In the data below, find the line that contains "(2.01) & (1.98) \\" and the line that contains "Financial quiz score". Copy both, plus every line between them, exactly.

— Data excerpts —
= = = =

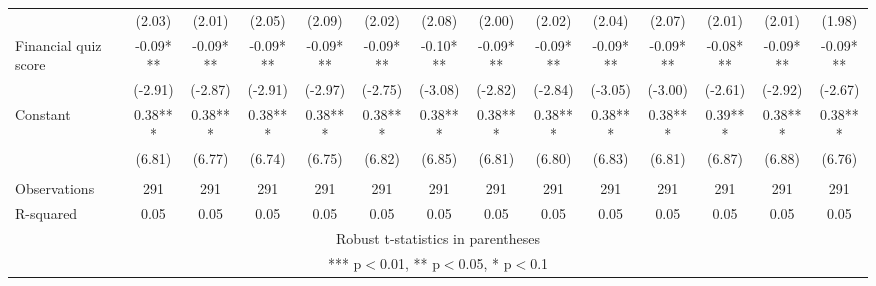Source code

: \documentclass[]{article}
\begin{document}
\begin{tabular}{lccccccccccccc}
 & (2.03) & (2.01) & (2.05) & (2.09) & (2.02) & (2.08) & (2.00) & (2.02) & (2.04) & (2.07) & (2.01) & (2.01) & (1.98) \\
Financial quiz score & -0.09*** & -0.09*** & -0.09*** & -0.09*** & -0.09*** & -0.10*** & -0.09*** & -0.09*** & -0.09*** & -0.09*** & -0.08*** & -0.09*** & -0.09*** \\
 & (-2.91) & (-2.87) & (-2.91) & (-2.97) & (-2.75) & (-3.08) & (-2.82) & (-2.84) & (-3.05) & (-3.00) & (-2.61) & (-2.92) & (-2.67) \\
Constant & 0.38*** & 0.38*** & 0.38*** & 0.38*** & 0.38*** & 0.38*** & 0.38*** & 0.38*** & 0.38*** & 0.38*** & 0.39*** & 0.38*** & 0.38*** \\
 & (6.81) & (6.77) & (6.74) & (6.75) & (6.82) & (6.85) & (6.81) & (6.80) & (6.83) & (6.81) & (6.87) & (6.88) & (6.76) \\
 &  &  &  &  &  &  &  &  &  &  &  &  &  \\
Observations & 291 & 291 & 291 & 291 & 291 & 291 & 291 & 291 & 291 & 291 & 291 & 291 & 291 \\
 R-squared & 0.05 & 0.05 & 0.05 & 0.05 & 0.05 & 0.05 & 0.05 & 0.05 & 0.05 & 0.05 & 0.05 & 0.05 & 0.05 \\ \hline
\multicolumn{14}{c}{ Robust t-statistics in parentheses} \\
\multicolumn{14}{c}{ *** p$<$0.01, ** p$<$0.05, * p$<$0.1} \\
\end{tabular}
\end{document}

= = = =

— SOLUTION TO THIS TASK —
 & (2.03) & (2.01) & (2.05) & (2.09) & (2.02) & (2.08) & (2.00) & (2.02) & (2.04) & (2.07) & (2.01) & (2.01) & (1.98) \\
Financial quiz score & -0.09*** & -0.09*** & -0.09*** & -0.09*** & -0.09*** & -0.10*** & -0.09*** & -0.09*** & -0.09*** & -0.09*** & -0.08*** & -0.09*** & -0.09*** \\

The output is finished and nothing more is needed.